The minister wanted to put the ball in our court by asking the open community to say where the new revenues to come from if data is released. He said that the numbers in Rufus Pollock’s report on the economics of open data were based on ‘heroic assumptions’. This is the real challenge to the #opendata community: are we arguing that we can make more money from data than government monopoly trading by agencies? No, not in the short term: this is digital infrastructure and has along payback period across millions of people and businesses. Our modest startups will not out-trade the Ordnance Survey any time soon. However, if we allow managements of the data agencies to frame the debate on this question, the government will never release any further data. As Chris Taggart eloquently put it… did we stop and ask how the Internet was going to pay for itself? No: we allowed researchers and businesses to innovate… and the Internet has transformed our economy and society in a decade. Open data on registers, services, performance, places etc is the next phase of digital infrastructure. Without it, we will not have the liberal home market that creates the next great digital businesses in the UK, and if we apply short-term cost-benefit arguments the government will never act to liberalise in the way we need to. If anyone doubts that profound change that is coming to digital infrastructure, look at the influence of the smartphone app stores in publishing, newspapers and transport. This is the context for the need to frame the question about benefits of open data in an entirely different way around infrastructure, a new transparent politics and new business models.

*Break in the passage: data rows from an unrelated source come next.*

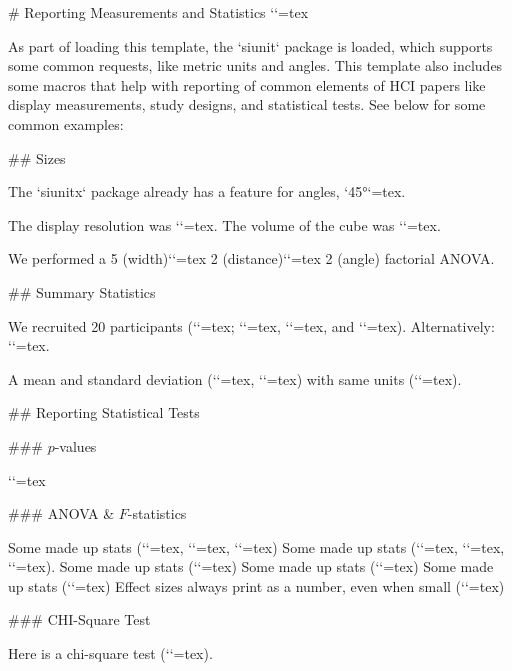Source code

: \begin{markdown}


# Reporting Measurements and Statistics
`\label{sec:statistics}`{=tex}

As part of loading this template, the `siunit` package is loaded, which supports some common requests, like metric units and angles. This template also includes some macros that help with reporting of common elements of HCI papers like display measurements, study designs, and statistical tests. See below for some common examples: 

## Sizes

The `siunitx` package already has a feature for angles, `\ang{45}`{=tex}.

The display resolution was ``{=tex}.
The volume of the cube was ``{=tex}.

We performed a 5 (width)`\by`{=tex} 2 (distance)`\by`{=tex} 2 (angle) factorial ANOVA.


## Summary Statistics

We recruited 20 participants (``{=tex}; ``{=tex}, ``{=tex}, and ``{=tex}).
Alternatively: ``{=tex}.

A mean and standard deviation (``{=tex}, ``{=tex}) with same units (``{=tex}).



## Reporting Statistical Tests

### $p$-values

``{=tex}

### ANOVA & $F$-statistics

Some made up stats (``{=tex}, ``{=tex}, ``{=tex})
Some made up stats (``{=tex}, ``{=tex}, ``{=tex}).
Some made up stats (``{=tex})
Some made up stats (``{=tex})
Some made up stats (``{=tex})
Effect sizes always print as a number, even when small (``{=tex})

### CHI-Square Test

Here is a chi-square test (``{=tex}).


\end{markdown}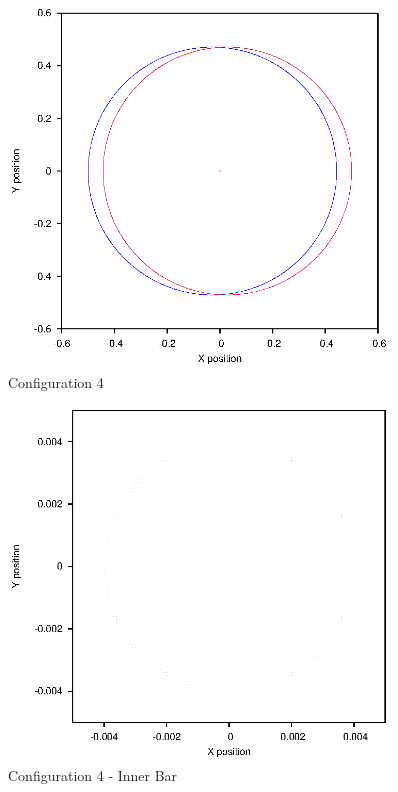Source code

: \documentclass[a4paper,12pt]{article}
\begin{document}
\begin{figure}[H]
\centering
\includegraphics[width=0.9\textwidth]{./2016results/004-5-004/Orbit.eps}
\caption{Configuration 4}
\label{fig:config4}
\end{figure}
\begin{figure}[H]
\centering
\includegraphics[width=0.9\textwidth]{./2016results/004-5-004/Inner.eps}
\caption{Configuration 4 - Inner Bar}
\label{fig:config4i}
\end{figure}
\end{document}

So this is a dangerous moment: allowing public sector managements holding monopoly government trading rights to define the public interest in open data will seriously undermine the fantastic progress this government has made on open data. We’ve made significant investments in Placr to try to create one of those ‘next gen’ businesses. We have been today to put our case to the Minister. Only time will tell if he seizes this opportunity to reform, deregulate and deliver the environment we need to innovate with #opendata.

December 16, 2011

What it will cost to free the rest of UK government data (spoiler: £0)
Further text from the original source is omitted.